ABOUT THIS EXERCISE - Starting with the line below that holds "### Feedback" and stopping after the line that holds "အလိုအလျောက်သွားလာနိုင်သည့် စက်ရုပ်ကို တည်ဆောက်နိုင်မှာဖြစ်ပါတယ်။", transcribe the lines exactly, leaving out all pictures.

Stored entries:
--- START ---

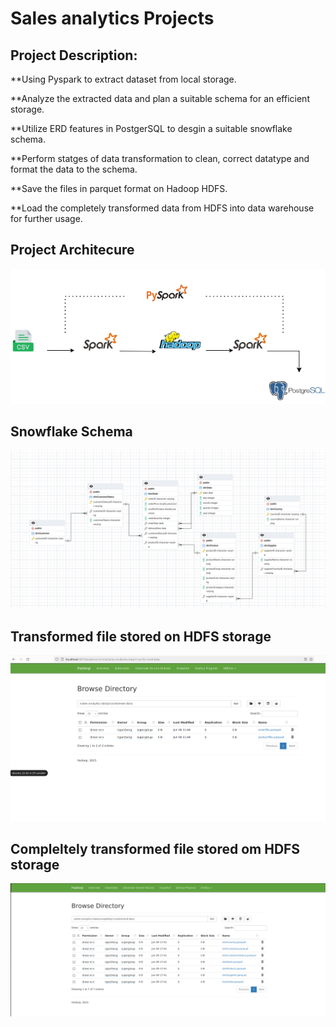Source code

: # Sales analytics Projects

## Project Description:


 **Using Pyspark to extract dataset from local storage.

 **Analyze the extracted data and plan a suitable schema for an efficient storage.
 
 **Utilize ERD features in PostgerSQL to desgin a suitable snowflake schema.
 
 **Perform statges of data transformation to clean, correct datatype and format the data to  the schema.

 **Save the files in parquet format on Hadoop HDFS.
 
 **Load the completely transformed data from HDFS into data warehouse for further usage.



## Project Architecure
<img src="img/etl.png" width=700>

## Snowflake Schema

<img src="img/snowflake-schema.png" width=700>

## Transformed file stored on HDFS storage

<img src="img/transformed-files.png" width=700>

## Compleltely transformed file stored om HDFS storage

<img src="img/completely-transformed-files.png" width=700>


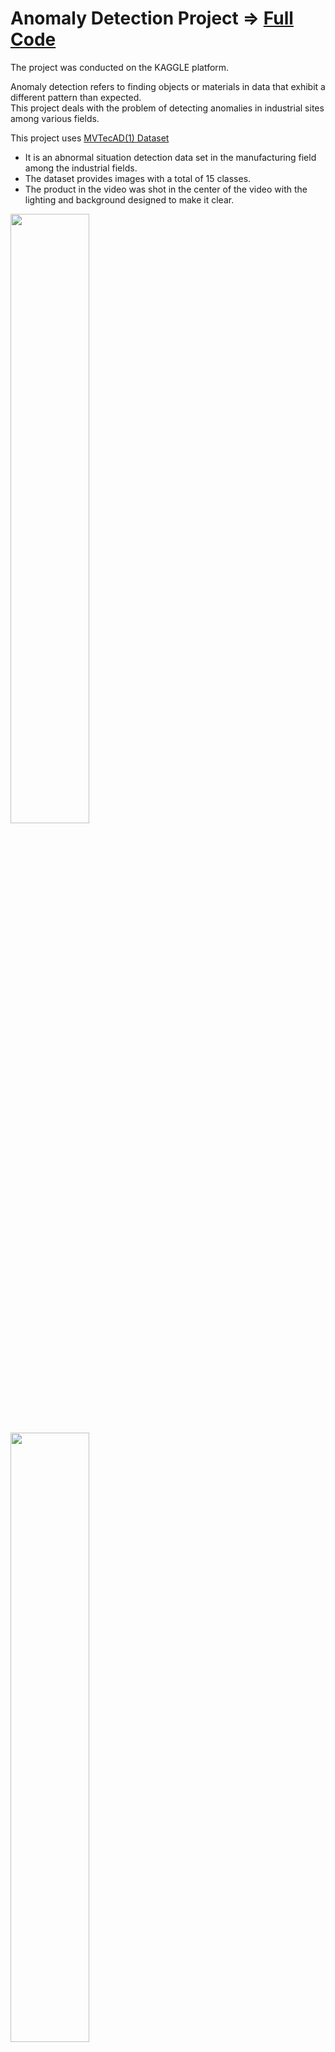# Anomaly Detection Project => [Full Code](https://github.com/piso7/2021.MachineLearning.TermProjects/blob/main/SpamTextClassificationProject/kkw-ml-termproject-2.ipynb)
The project was conducted on the KAGGLE platform.  

Anomaly detection refers to finding objects or materials in data that exhibit a different pattern than expected.  
This project deals with the problem of detecting anomalies in industrial sites among various fields.

This project uses [MVTecAD(1) Dataset](https://www.mvtec.com/company/research/datasets/mvtec-ad)
* It is an abnormal situation detection data set in the manufacturing field among the industrial fields.
* The dataset provides images with a total of 15 classes.
* The product in the video was shot in the center of the video with the lighting and background designed to make it clear.

<img src="https://user-images.githubusercontent.com/62230550/165718327-f1e99fd4-1714-430f-ab1e-fba80052d67e.png"  width="50%" height="50%"/>
<img src="https://user-images.githubusercontent.com/62230550/165718493-01fee9c2-688c-44bd-b623-47a84fe3c40c.png"  width="50%" height="50%"/>

## Step 1. Text Data Preprocessing
* Remove non-text objects such as emojis or numbers and dots.
* Make words lowercase: The machine treats the same word with different case as different words.
* Stopword Removal: Stopwords are words that do not affect the importance of text in text classification. (ex: the, we, a , will)
* Stem: The Bag of Word model i will use in this project will be affected by more frequent occurrences of words. Several words with the same meaning (ex: runnable, running , is run) have been changed to the same.

## Step 2. Feature Extraction
### Bag of Word(BoW)
<img src="https://user-images.githubusercontent.com/62230550/165708737-ed40df29-824e-432f-ac68-b87187a2266f.png"  width="50%" height="50%"/>

* Get all the words in all texts, count the number of occurrences of each word, and select a specific word (Cluster Word) that occurs most frequently.  
* Assuming that a total of 1000 cluster words are selected, the number of occurrences of these 1000 words becomes a feature of the classification problem.
* Classification proceeds by learning the classifier with the extracted features.
* Use CountVectorizer provided by Sklearn.

## Step 3. Model training and prediction
* For this project, I used SVM, which is said to work best with BoW.  

![image](https://user-images.githubusercontent.com/62230550/165713812-acc48664-d1f2-4e96-bae4-e4961db070fc.png)
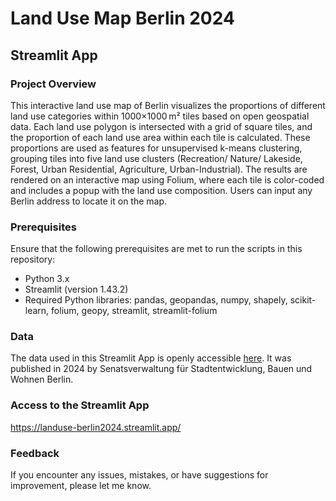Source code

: # Land Use Map Berlin 2024
## Streamlit App

### Project Overview
This interactive land use map of Berlin visualizes the proportions of different land use categories within 1000×1000 m² tiles based on open geospatial data. Each land use polygon is intersected with a grid of square tiles, and the proportion of each land use area within each tile is calculated. These proportions are used as features for unsupervised k-means clustering, grouping tiles into five land use clusters (Recreation/ Nature/ Lakeside, Forest, Urban Residential, Agriculture, Urban-Industrial). The results are rendered on an interactive map using Folium, where each tile is color-coded and includes a popup with the land use composition. Users can input any Berlin address to locate it on the map.

### Prerequisites
Ensure that the following prerequisites are met to run the scripts in this repository:

- Python 3.x
- Streamlit (version 1.43.2)
- Required Python libraries: pandas, geopandas, numpy, shapely, scikit-learn, folium, geopy, streamlit, streamlit-folium

### Data
The data used in this Streamlit App is openly accessible [here](https://daten.berlin.de/datensaetze/alkis-berlin-tatsachliche-nutzung-wfs-0ee77a1d). It was published in 2024 by Senatsverwaltung für Stadtentwicklung, Bauen und Wohnen Berlin.

### Access to the Streamlit App

https://landuse-berlin2024.streamlit.app/

### Feedback

If you encounter any issues, mistakes, or have suggestions for improvement, please let me know.
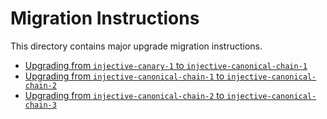 # Migration Instructions

This directory contains major upgrade migration instructions.

- [Upgrading from `injective-canary-1` to `injective-canonical-chain-1`](injective-canonical-chain.md)
- [Upgrading from `injective-canonical-chain-1` to `injective-canonical-chain-2`](injective-canonical-chain-2.md)
- [Upgrading from `injective-canonical-chain-2` to `injective-canonical-chain-3`](injective-canonical-chain-3.md)
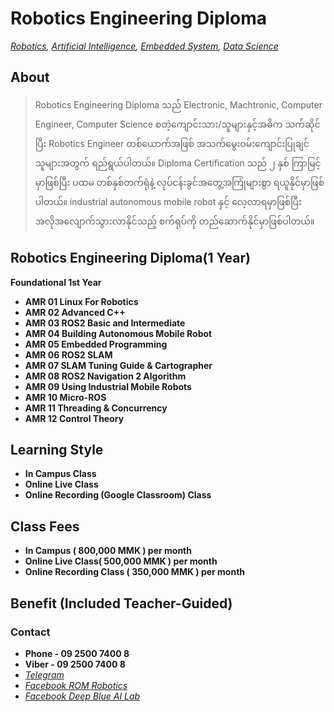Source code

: # Robotics Engineering Diploma
*[Robotics](./robotics_engineering.md),  [Artificial Intelligence](./artificial_intelligence_engineering.md),  [Embedded System](./embedded_engineering.md), [Data Science](./data_science.md)*

## About
> Robotics Engineering Diploma သည် Electronic, Machtronic, Computer Engineer, Computer Science စတဲ့ကျောင်းသား/သူများနှင့်အဓိက သက်ဆိုင်ပြီး Robotics Engineer တစ်ယောက်အဖြစ် အသက်မွေးဝမ်းကျောင်းပြုချင်သူများအတွက် ရည်ရွယ်ပါတယ်။ Diploma Certification သည် ၂ နှစ် ကြာမြင့် မှာဖြစ်ပြီး ပထမ တစ်နှစ်တက်ရုံနဲ့ လုပ်ငန်းခွင်အတွေ့အကြုံများစွာ ရယူနိုင်မှာဖြစ်ပါတယ်။ industrial autonomous mobile robot နှင့် လေ့လာရမှာဖြစ်ပြီး
အလိုအလျောက်သွားလာနိုင်သည့် စက်ရုပ်ကို တည်ဆောက်နိုင်မှာဖြစ်ပါတယ်။




<!--## ဒီနှစ် 2024 သီတင်းကျွတ် ပိတ်ရက် ကျွတ်ကျဲနေတဲ့ promotion 

> =-=-=-=-=-=-=-

### 🚀 Congratulations 🚀

### 60% OFF  for Robotic Diploma Recording Class 

> Robotics Engineering Diploma ရဲ့ Recording Class Module တစ်ခုကို
ပုံမှန် Class Fees 300,000 MMK ဖြစ်ပါတယ်။

#### အခုလက်ရှိ ရရှိထားတဲ့ discount ဟာ

> 🚀 Module တစ်ခုချင်း ဝယ်မယ်ဆိုရင် ၁၂၀,၀၀၀ / module >> discount 60 % OFF

> 🚀 ၁၂ ခုထဲက ၆ ခုစာကြိုသွင်းမယ်ဆိုရင်  ၁၀၀,၀၀၀ / module 

> 🚀 ၁၂ ခုလုံးစာ ကြိုသွင်းထားမယ်ဆိုရင် ၈၅,၀၀၀ / module-->



## Robotics Engineering Diploma(1 Year)
**Foundational 1st Year**

- **AMR 01 Linux For Robotics**
- **AMR 02 Advanced C++**
- **AMR 03 ROS2 Basic and Intermediate**
- **AMR 04 Building Autonomous Mobile Robot**
- **AMR 05 Embedded Programming**
- **AMR 06 ROS2 SLAM**
- **AMR 07 SLAM Tuning Guide & Cartographer**
- **AMR 08 ROS2 Navigation 2 Algorithm**
- **AMR 09 Using Industrial Mobile Robots**
- **AMR 10 Micro-ROS**
- **AMR 11 Threading & Concurrency**
- **AMR 12 Control Theory**

<!-- **Advanced 2nd year**

- **AMR 13 Deep Dive into SLAM ROS2**
- **AMR 14 Mechanic**
- **AMR 15 Control Theory**
- **AMR 16 Solidwork & Robot Design**
- **AMR 17 Circuit Design**
- **AMR 18 Power Source**
- **AMR 19 Artificial Intelligence in Robot System**
- **AMR 20 Android System**
- **AMR 21 Developer Guide** -->



## Learning Style 
- **In Campus Class**
- **Online Live Class**
- **Online Recording (Google Classroom) Class**


## Class Fees 
- **In Campus ( 800,000 MMK ) per month**
- **Online Live Class( 500,000 MMK ) per month**
- **Online Recording Class ( 350,000 MMK ) per month**

## Benefit (Included Teacher-Guided)

### Contact
- **Phone - 09 2500 7400 8**
- **Viber - 09 2500 7400 8**
- *[Telegram](https://t.me/rom_dynamics)*
- *[Facebook ROM Robotics](https://www.facebook.com/ROMROBOTS/)*
- *[Facebook Deep Blue AI Lab](https://www.facebook.com/deepblueailab/)*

--- END ---

SOLVED PROBLEM -
### Feedback

If you encounter any issues, mistakes, or have suggestions for improvement, please let me know.
 # Migration Instructions

This directory contains major upgrade migration instructions.

- [Upgrading from `injective-canary-1` to `injective-canonical-chain-1`](injective-canonical-chain.md)
- [Upgrading from `injective-canonical-chain-1` to `injective-canonical-chain-2`](injective-canonical-chain-2.md)
- [Upgrading from `injective-canonical-chain-2` to `injective-canonical-chain-3`](injective-canonical-chain-3.md)
Source code

: # Robotics Engineering Diploma
*[Robotics](./robotics_engineering.md),  [Artificial Intelligence](./artificial_intelligence_engineering.md),  [Embedded System](./embedded_engineering.md), [Data Science](./data_science.md)*

## About
> Robotics Engineering Diploma သည် Electronic, Machtronic, Computer Engineer, Computer Science စတဲ့ကျောင်းသား/သူများနှင့်အဓိက သက်ဆိုင်ပြီး Robotics Engineer တစ်ယောက်အဖြစ် အသက်မွေးဝမ်းကျောင်းပြုချင်သူများအတွက် ရည်ရွယ်ပါတယ်။ Diploma Certification သည် ၂ နှစ် ကြာမြင့် မှာဖြစ်ပြီး ပထမ တစ်နှစ်တက်ရုံနဲ့ လုပ်ငန်းခွင်အတွေ့အကြုံများစွာ ရယူနိုင်မှာဖြစ်ပါတယ်။ industrial autonomous mobile robot နှင့် လေ့လာရမှာဖြစ်ပြီး
အလိုအလျောက်သွားလာနိုင်သည့် စက်ရုပ်ကို တည်ဆောက်နိုင်မှာဖြစ်ပါတယ်။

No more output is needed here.